WAMC | September 8, 2015 | Report by Pat Bradley
Activists gathered in Burlington’s Battery Park on Monday to launch a new grassroots organization. They want to help Vermont’s working families by encouraging and recruiting more labor-supportive and progressive candidates to run in upcoming elections.
“Welcome to Battery Park kick off for RAD, Rights and Democracy”
The 14th annual Burlington Labor Day Celebration featured music, booths from labor unions and advocacy groups, speakers and food in the park overlooking Lake Champlain. Advocates and the curious gathered on the hottest Labor Day ever in the Queen City to find out about Rights & Democracy, spearheaded by the Vermont Workers’ Center and founding and executive director James Haslam. “We have had a lot of years in Vermont of struggling to advance human rights, to advance justice and try to have a big impact on state policy. Over the years we recognized that really the way that politics happens is currently not set up to actually make sure that it’s fundamentally serving the interests of everyone, of working families. So that’s what we’re out to change. We want to re-invent politics so actually working families are actually at the center of decisions that get made and why they get made is the betterment of our communities.”
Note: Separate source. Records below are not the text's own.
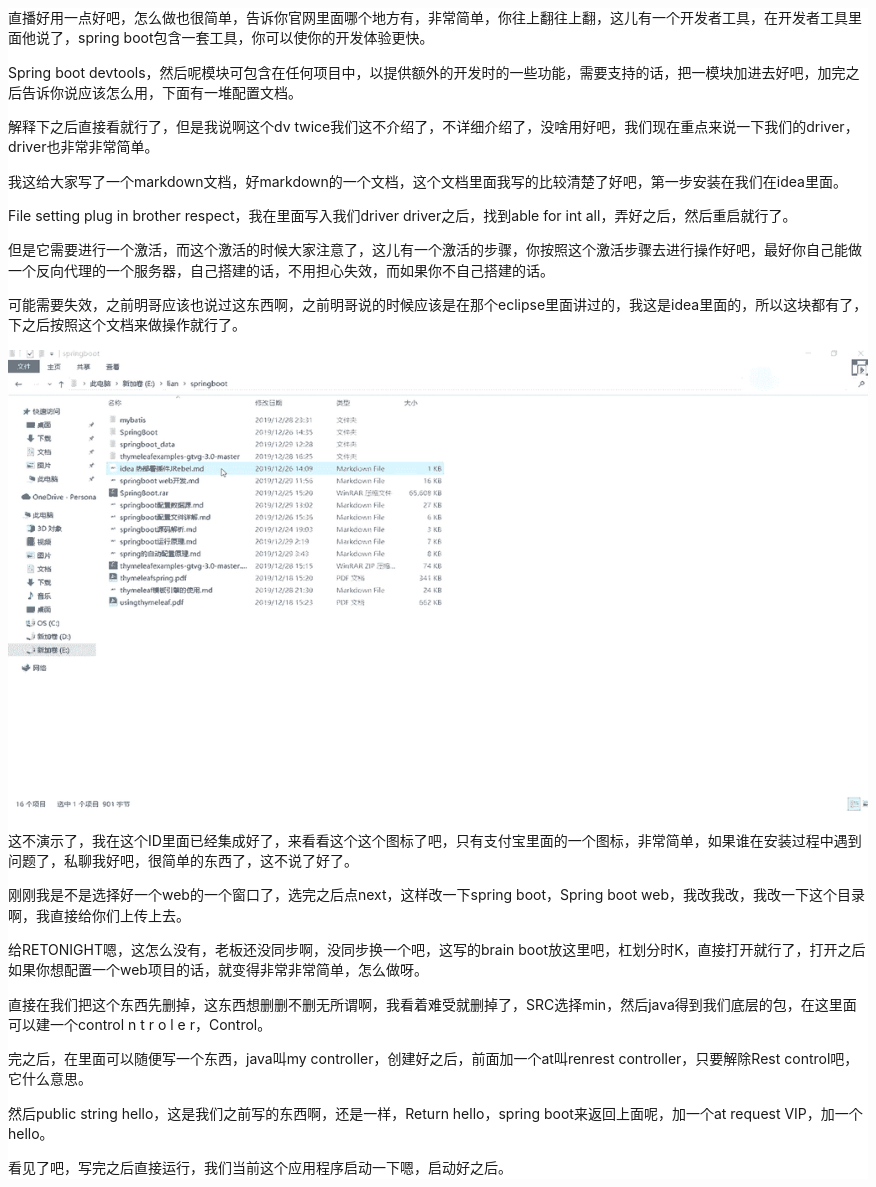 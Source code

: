 直播好用一点好吧，怎么做也很简单，告诉你官网里面哪个地方有，非常简单，你往上翻往上翻，这儿有一个开发者工具，在开发者工具里面他说了，spring boot包含一套工具，你可以使你的开发体验更快。

Spring boot devtools，然后呢模块可包含在任何项目中，以提供额外的开发时的一些功能，需要支持的话，把一模块加进去好吧，加完之后告诉你说应该怎么用，下面有一堆配置文档。

解释下之后直接看就行了，但是我说啊这个dv twice我们这不介绍了，不详细介绍了，没啥用好吧，我们现在重点来说一下我们的driver，driver也非常非常简单。

我这给大家写了一个markdown文档，好markdown的一个文档，这个文档里面我写的比较清楚了好吧，第一步安装在我们在idea里面。

File setting plug in brother respect，我在里面写入我们driver driver之后，找到able for int all，弄好之后，然后重启就行了。

但是它需要进行一个激活，而这个激活的时候大家注意了，这儿有一个激活的步骤，你按照这个激活步骤去进行操作好吧，最好你自己能做一个反向代理的一个服务器，自己搭建的话，不用担心失效，而如果你不自己搭建的话。

可能需要失效，之前明哥应该也说过这东西啊，之前明哥说的时候应该是在那个eclipse里面讲过的，我这是idea里面的，所以这块都有了，下之后按照这个文档来做操作就行了。



![](img/affb86dce8665c6fb0a92b546807cf9b_16.png)

这不演示了，我在这个ID里面已经集成好了，来看看这个这个图标了吧，只有支付宝里面的一个图标，非常简单，如果谁在安装过程中遇到问题了，私聊我好吧，很简单的东西了，这不说了好了。

刚刚我是不是选择好一个web的一个窗口了，选完之后点next，这样改一下spring boot，Spring boot web，我改我改，我改一下这个目录啊，我直接给你们上传上去。

给RETONIGHT嗯，这怎么没有，老板还没同步啊，没同步换一个吧，这写的brain boot放这里吧，杠划分时K，直接打开就行了，打开之后如果你想配置一个web项目的话，就变得非常非常简单，怎么做呀。

直接在我们把这个东西先删掉，这东西想删删不删无所谓啊，我看着难受就删掉了，SRC选择min，然后java得到我们底层的包，在这里面可以建一个control n t r o l e r，Control。

完之后，在里面可以随便写一个东西，java叫my controller，创建好之后，前面加一个at叫renrest controller，只要解除Rest control吧，它什么意思。

然后public string hello，这是我们之前写的东西啊，还是一样，Return hello，spring boot来返回上面呢，加一个at request VIP，加一个hello。

看见了吧，写完之后直接运行，我们当前这个应用程序启动一下嗯，启动好之后。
Rights & Democracy plans to recruit and sponsor candidates who have experienced the challenges faced by average Vermonters. Employing the mantra “Together We Win,” it has aligned with a wide scope of organizations, including a number of unions, 350-Vermont, Vermonters for Criminal Justice Reform, the Peace and Justice Center, Migrant Justice and Ben & Jerry’s.
Vermont Workers’ Center President Ellen Schwartz says they do grassroots organizing and she’s excited there is a new group that will focus on voter frustration. “Changes will only happen if lots of people rise up and say we expect our elected officials to do this and we want our bosses at the workplace and our representatives in the legislature to act on behalf of the rights of working people. So we need the people power. There’s an expression that I think the Podemos group has in Spain which is a hundred feet on the ground and one in the house, meaning behind every person that gets elected we need to have a lot of people power and that’s really what we’re about.”
During speeches to the dozens in the crowd, Carpenters’ union member and Rights and Democracy board member Chris Car emphasized the importance of the individual voter. “You know there’s a lot of people out there, there’s probably a lot of people in this crowd, that don’t vote anymore. They say why should I vote, doesn’t make any difference. Well that’s what they want you to believe. And in fact the way things are right now and so few people are voting that your vote means more now than it ever did. I’m on this board to go out and knock on doors and re-engage all you people in this audience, and there’s a lot of people that aren’t here today, and present them with candidates that are willing to support our points of view. Our democracy does work. We have to make it work.”
Rights & Democracy’s mission statement notes that the group’s goals include a livable wage, affordable health care, and a progressive and equitable tax system for Vermonters.